Устроить такой загон было нелёгкой работой для одной пары рук. Но он был необходим. Поэтому я, не откладывая, принялся подыскивать подходящее место, то есть такое, где бы мои козы были обеспечены травой и водой и защищены от солнца.

Такое место скоро нашлось: это была широкая, ровная луговина; в двух-трёх местах по ней протекали ручейки с чистой, прозрачной водой, а с одного края была тенистая роща. По первоначальному плану изгородь должна была охватить собой весь луг, имевший по меньшей мере две мили в окружности. Но я не сообразил, что держать коз в таком громадном, хотя бы огороженном загоне, было всё равно что пустить их пастись по всему острову: они росли бы такими же дикими, и их было бы так же трудно ловить.

Я начал изгородь и вывел её ярдов на пятьдесят, когда это соображение пришло мне в голову и заставило несколько изменить мой план. Я решил огородить кусок луга ярдов в полтораста длиной и в сто шириной и на первый раз ограничился этим. На таком выгоне могло пастись всё моё стадо, а к тому времени, когда оно разрослось бы, я всегда мог увеличить выгон.
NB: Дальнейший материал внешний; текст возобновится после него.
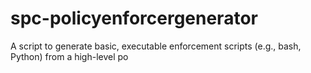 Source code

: # spc-policyenforcergenerator
A script to generate basic, executable enforcement scripts (e.g., bash, Python) from a high-level po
Я рьяно принялся за работу. Первый участок я огораживал около трёх месяцев, и во время своей работы перевёл в загон всех трёх козлят, стреножив их и держа поблизости, чтобы приручить. Я часто приносил им ячменных колосьев или горсточку риса и давал есть из рук, так что, когда изгородь была окончена и я развязал их, они ходили за мной следом и блеяли, выпрашивая подачки. Это отвечало моей цели, и года через полтора у меня было двенадцать коз, считая и козлят, а ещё через два года моё стадо выросло до сорока трёх голов.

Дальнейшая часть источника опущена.